Ukręcą łeb największemu w Polsce śledztwu ws. korupcji?

Obrazek użytkownika Ursa Minor
Notka

Pod dużym znakiem zapytania stoi dalszy przebieg największego w Polsce śledztwa ws. korupcji przy prywatyzacji STOEN, TP i LOT. Okazuje się, że prowadzący je prokurator nie będzie już pracował w katowickiej Prokuraturze Apelacyjnej.

Z informacji „Rzeczpospolitej” wynika, że szefostwo nie chce przedłużyć prok.
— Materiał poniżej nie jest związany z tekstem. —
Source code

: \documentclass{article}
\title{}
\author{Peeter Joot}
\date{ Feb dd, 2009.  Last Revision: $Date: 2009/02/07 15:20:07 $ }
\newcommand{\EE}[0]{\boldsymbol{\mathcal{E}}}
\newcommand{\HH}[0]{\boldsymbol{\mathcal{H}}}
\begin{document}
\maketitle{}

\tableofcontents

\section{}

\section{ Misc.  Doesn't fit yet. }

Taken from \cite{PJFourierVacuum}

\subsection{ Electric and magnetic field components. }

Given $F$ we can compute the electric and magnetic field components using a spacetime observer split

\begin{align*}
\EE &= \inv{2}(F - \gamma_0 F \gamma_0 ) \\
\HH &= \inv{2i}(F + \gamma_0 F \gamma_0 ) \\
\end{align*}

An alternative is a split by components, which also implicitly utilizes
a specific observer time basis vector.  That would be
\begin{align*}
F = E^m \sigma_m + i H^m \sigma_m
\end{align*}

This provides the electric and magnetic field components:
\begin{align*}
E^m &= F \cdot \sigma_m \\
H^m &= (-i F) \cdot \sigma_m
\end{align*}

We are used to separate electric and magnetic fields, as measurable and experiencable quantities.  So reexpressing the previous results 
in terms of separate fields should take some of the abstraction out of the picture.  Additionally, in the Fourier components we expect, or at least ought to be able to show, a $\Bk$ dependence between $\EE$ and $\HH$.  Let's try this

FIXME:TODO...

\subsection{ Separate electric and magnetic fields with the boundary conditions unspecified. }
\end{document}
Jackowi Więckowskiemu delegacji umożliwiającej pracę w Prokuraturze Apelacyjnej. Okazuje się zatem, że prokurator prowadzący jedno z najważniejszych w kraju śledztw ws. korupcji wraz z końcem roku będzie musiał wrócić do niższej rangą prokuratury okręgowej.

Śledczy z Katowic nie są zadowoleni z pracy prok. Więckowskiego i oficjalnie przyznają, że powody odsunięcia go od sprawy są merytoryczne, lecz o szczegółach nie chcą już mówić.
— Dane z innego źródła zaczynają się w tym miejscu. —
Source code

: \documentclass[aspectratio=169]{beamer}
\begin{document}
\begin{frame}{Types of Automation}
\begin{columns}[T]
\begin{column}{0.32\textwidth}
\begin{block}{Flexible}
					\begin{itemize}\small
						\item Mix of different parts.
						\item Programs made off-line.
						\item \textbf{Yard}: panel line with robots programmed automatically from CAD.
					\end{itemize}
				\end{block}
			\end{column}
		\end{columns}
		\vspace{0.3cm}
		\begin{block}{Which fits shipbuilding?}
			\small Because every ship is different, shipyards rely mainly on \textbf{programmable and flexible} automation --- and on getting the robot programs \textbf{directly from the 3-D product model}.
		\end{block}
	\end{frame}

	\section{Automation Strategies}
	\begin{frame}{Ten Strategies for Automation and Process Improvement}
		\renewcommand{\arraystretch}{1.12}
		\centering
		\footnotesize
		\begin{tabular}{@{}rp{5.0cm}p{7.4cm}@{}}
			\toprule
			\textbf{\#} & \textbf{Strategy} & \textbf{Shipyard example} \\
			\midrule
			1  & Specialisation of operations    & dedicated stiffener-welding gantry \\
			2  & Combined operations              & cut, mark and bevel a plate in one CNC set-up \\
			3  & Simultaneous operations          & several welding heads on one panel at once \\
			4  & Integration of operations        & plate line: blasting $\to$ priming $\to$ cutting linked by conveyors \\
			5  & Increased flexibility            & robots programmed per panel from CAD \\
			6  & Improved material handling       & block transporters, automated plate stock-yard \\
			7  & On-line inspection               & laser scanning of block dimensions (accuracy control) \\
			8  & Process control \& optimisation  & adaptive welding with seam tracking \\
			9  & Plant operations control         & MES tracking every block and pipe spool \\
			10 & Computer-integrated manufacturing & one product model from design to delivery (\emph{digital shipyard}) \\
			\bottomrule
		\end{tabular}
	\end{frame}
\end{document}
Dalsze losy śledztwa są niepewne, ponieważ prokurator, który przejmie śledztwo będzie musiał przeczytać 300 tomów akt sprawy.
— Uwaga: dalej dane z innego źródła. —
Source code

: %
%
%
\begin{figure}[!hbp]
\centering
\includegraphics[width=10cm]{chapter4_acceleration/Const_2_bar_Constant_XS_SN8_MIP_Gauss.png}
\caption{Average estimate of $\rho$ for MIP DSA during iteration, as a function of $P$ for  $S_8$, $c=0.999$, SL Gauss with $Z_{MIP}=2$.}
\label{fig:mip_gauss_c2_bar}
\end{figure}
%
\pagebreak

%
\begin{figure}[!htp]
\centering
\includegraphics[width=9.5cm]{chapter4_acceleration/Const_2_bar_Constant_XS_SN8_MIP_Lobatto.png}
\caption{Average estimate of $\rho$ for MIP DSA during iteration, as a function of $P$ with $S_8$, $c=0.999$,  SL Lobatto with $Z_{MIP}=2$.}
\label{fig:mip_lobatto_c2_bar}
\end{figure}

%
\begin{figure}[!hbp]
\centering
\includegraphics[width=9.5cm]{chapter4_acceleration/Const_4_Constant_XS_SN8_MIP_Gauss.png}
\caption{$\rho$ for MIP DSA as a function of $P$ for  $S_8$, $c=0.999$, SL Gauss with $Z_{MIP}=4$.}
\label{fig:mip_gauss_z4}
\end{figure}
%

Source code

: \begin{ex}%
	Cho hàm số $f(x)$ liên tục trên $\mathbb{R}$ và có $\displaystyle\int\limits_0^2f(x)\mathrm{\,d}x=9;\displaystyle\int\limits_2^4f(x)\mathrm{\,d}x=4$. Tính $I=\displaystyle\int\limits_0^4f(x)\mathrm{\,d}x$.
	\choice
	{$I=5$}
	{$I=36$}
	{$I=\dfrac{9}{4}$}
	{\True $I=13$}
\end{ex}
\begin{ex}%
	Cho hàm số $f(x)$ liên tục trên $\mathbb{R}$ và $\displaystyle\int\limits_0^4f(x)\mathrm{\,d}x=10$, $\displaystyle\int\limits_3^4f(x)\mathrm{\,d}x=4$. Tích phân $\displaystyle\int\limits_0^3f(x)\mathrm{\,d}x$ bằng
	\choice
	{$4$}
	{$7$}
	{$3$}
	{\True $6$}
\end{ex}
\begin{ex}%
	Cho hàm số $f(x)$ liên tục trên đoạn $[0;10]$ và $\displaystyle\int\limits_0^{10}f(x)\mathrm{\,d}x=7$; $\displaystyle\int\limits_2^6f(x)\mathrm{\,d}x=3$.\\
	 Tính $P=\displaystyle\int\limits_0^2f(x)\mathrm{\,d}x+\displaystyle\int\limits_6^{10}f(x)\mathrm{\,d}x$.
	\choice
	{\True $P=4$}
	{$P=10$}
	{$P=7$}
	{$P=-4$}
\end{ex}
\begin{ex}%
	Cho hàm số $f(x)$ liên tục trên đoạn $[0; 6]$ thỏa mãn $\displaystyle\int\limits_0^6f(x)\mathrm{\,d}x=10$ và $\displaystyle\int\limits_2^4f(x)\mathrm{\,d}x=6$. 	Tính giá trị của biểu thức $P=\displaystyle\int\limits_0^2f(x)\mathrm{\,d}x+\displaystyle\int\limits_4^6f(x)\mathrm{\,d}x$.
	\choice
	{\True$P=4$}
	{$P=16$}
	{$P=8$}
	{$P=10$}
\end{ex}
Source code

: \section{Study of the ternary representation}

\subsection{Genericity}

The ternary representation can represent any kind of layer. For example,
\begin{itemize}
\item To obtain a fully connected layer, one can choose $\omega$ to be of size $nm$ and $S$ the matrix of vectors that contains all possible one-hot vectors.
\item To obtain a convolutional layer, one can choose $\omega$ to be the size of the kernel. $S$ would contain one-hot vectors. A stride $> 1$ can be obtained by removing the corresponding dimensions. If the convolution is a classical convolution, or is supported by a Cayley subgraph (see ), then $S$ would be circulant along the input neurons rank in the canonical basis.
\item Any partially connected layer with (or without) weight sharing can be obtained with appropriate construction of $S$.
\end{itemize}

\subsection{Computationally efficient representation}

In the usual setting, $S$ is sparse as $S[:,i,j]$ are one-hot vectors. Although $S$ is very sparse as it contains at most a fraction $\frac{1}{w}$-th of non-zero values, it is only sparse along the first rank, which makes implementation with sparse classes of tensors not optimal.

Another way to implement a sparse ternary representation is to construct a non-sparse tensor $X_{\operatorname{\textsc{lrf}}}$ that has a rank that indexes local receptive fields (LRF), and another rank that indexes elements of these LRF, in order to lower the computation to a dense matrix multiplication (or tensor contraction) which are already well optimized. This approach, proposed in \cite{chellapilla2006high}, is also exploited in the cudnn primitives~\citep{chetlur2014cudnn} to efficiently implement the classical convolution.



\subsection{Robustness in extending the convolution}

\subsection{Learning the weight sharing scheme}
To właśnie prok. Jacek Więckowski zarzucił b. szefowi UOP gen. Gromosławowi Czempińskiemu przyjęcie 600 tys. euro łapówki za pomoc przy prywatyzacji STOEN i PLL LOT. Zarzuty korupcyjne usłyszeli też m.in. Wojciech J., lobbysta i b. wiceminister infrastruktury czy mec. Michał T., b. szef dyscypliny PZPN.